Las mafias criminales también sueltan una millonada cada mes para agenciarse las lealtades de los policías, jueces y fiscales que deberían perseguirlas. Por último, en algunas comunidades, el dinero del crimen organizado sirve para impulsar la economía local y algunos capos son vistos como auténticos benefactores.
Dicho en otras palabras, tenemos, en México, a un narco que brinda empleos, que asegura sueldos y que, encima, hace una labor social. ¿Quién es el guerrero todopoderoso capaz de desmontar esta estructura? Y ¿qué indemnización, qué recompensa y qué reparación recibirían los actuales beneficiarios de la munificencia de los criminales (es una manera de hablar, desde luego: no lo hacen por generosos sino por interesados, o sea, para asegurarse lealtades, servicios, rendimientos e impunidad) si, por intercesión divina, ocurriera, pues sí, el milagro de que esos narcotraficantes se fueran a sus casa o de que fueran primeramente encarcelados y luego extraditados, por ejemplo, al condado de Maricopa par ser atendidos personalmente por el sheriff Arpaio (un tipo siniestro, en verdad, que, sin embargo, despierta extrañas adhesiones entre los nostálgicos de la mano dura)?

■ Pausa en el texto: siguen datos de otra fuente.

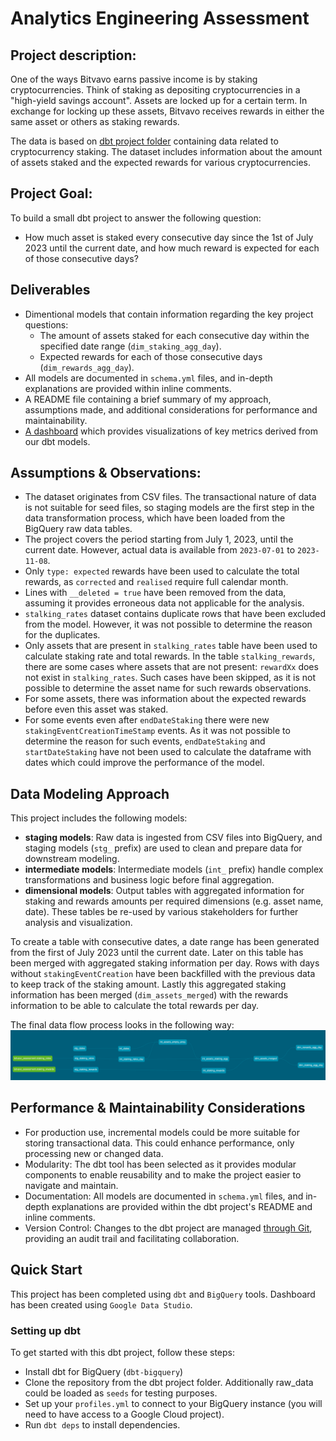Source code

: # Analytics Engineering Assessment

## Project description:
One of the ways Bitvavo earns passive income is by staking cryptocurrencies. Think of staking as depositing 
cryptocurrencies in a "high-yield savings account". Assets are locked up for a certain term. In exchange 
for locking up these assets, Bitvavo receives rewards in either the same asset or others as staking rewards.

The data is based on [dbt project folder](https://github.com/bitvavo/data-analytics-engineering-assessment)
containing data related to cryptocurrency staking. The dataset includes information about the 
amount of assets staked and the expected rewards for various cryptocurrencies. 

## Project Goal: 
To build a small dbt project to answer the following question:
- How much asset is staked every consecutive day since the 1st of July 2023 until the current date, 
and how much reward is expected for each of those consecutive days?

## Deliverables
- Dimentional models that contain information regarding the key project questions: 
    - The amount of assets staked for each consecutive day  within the specified date range (`dim_staking_agg_day`).
    - Expected rewards for each of those consecutive days (`dim_rewards_agg_day`).
- All models are documented in `schema.yml` files, and in-depth explanations are provided within inline comments.
- A README file containing a brief summary of my approach, assumptions made, and additional considerations
for performance and maintainability.
- [A dashboard](https://lookerstudio.google.com/reporting/b167c2c9-4f5e-4551-bbfe-84d8874e3c20) which provides visualizations of key metrics derived from our dbt models.

## Assumptions & Observations:
- The dataset originates from CSV files. The transactional nature of data is not suitable for seed files, so staging models are the first step in the data transformation process, which have been loaded from the BigQuery raw data tables.
- The project covers the period starting from July 1, 2023, until the current date. However, actual data is available from `2023-07-01` to `2023-11-08`.
- Only `type: expected` rewards have been used to calculate the total rewards, as `corrected` and `realised` require full calendar month. 
- Lines with `__deleted = true` have been removed from the data, assuming it provides erroneous data not applicable for the analysis.
- `stalking_rates` dataset contains duplicate rows that have been excluded from the model. However, it was not possible to determine the reason for the duplicates. 
- Only assets that are present in `stalking_rates` table have been used to calculate staking rate and total rewards. In the table `stalking_rewards`, there are some cases where assets that are not present: `rewardXx` does not exist in `stalking_rates`. 
Such cases have been skipped, as it is not possible to determine the asset name for such rewards observations.
- For some assets, there was information about the expected rewards before even this asset was staked.
- For some events even after `endDateStaking` there were new `stakingEventCreationTimeStamp` events. 
As it was not possible to determine the reason for such events, `endDateStaking` and `startDateStaking` have not been used to calculate the dataframe with dates which could improve the performance of the model. 


## Data Modeling Approach
This project includes the following models:
- **staging models**: Raw data is ingested from CSV files into BigQuery, and staging models (`stg_` prefix) are used to clean and prepare data for downstream modeling.
- **intermediate models**: Intermediate models (`int_` prefix) handle complex transformations and business logic before final aggregation.
- **dimensional models**: Output tables with aggregated information for staking and rewards amounts per required dimensions (e.g. asset name, date). These tables be re-used by various stakeholders for further analysis and visualization.

To create a table with consecutive dates, a date range has been generated from the first of July 2023 until the current date. Later on this table has been merged with aggregated staking information per day. 
Rows with days without `stakingEventCreation` have been backfilled with the previous data to keep track of the staking amount. 
Lastly this aggregated staking information has been merged (`dim_assets_merged`) with the rewards information to be able to calculate the total rewards per day.


The final data flow process looks in the following way: 
![dbt-dag.png](analytics_engineering_assessment%2Fassets%2Fdbt-dag.png)

## Performance & Maintainability Considerations
- For production use, incremental models could be more suitable for storing transactional data. This could enhance performance, only processing new or changed data.
- Modularity: The dbt tool has been selected as it provides modular components to enable reusability and to make the project easier to navigate and maintain.
- Documentation: All models are documented in `schema.yml` files, and in-depth explanations are provided within the dbt project's README and inline comments.
- Version Control: Changes to the dbt project are managed [through Git](https://github.com/dpyshnenko/analytics_engineering_assessment), providing an audit trail and facilitating collaboration.

## Quick Start
This project has been completed using `dbt` and `BigQuery` tools. Dashboard has been created using `Google Data Studio`.

### Setting up dbt
To get started with this dbt project, follow these steps:

- Install dbt for BigQuery (`dbt-bigquery`)
- Clone the repository from the dbt project folder. Additionally raw_data could be loaded as `seeds` for testing purposes.
- Set up your `profiles.yml` to connect to your BigQuery instance (you will need to have access to a Google Cloud project).
- Run `dbt deps` to install dependencies.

Vaya problema tan gordo que tenemos: esto, lo del narco, es una perversa combinación de factores sociales, económicos y hasta culturales que no se pueden abordar por separado ni atender de manera excluyente. Pero, a la vez, no creo que la solución sea abandonar la cruzada policíaco-militar que está llevando a cabo el Gobierno.
Si lo piensas, es otro de esos grandes desafíos nacionales —como la educación, la desigualdad o el crecimiento— que no hemos podido resolver a lo largo de décadas enteras. Y, vistos precisamente los resultados en esos renglones, el futuro no parece muy prometedor.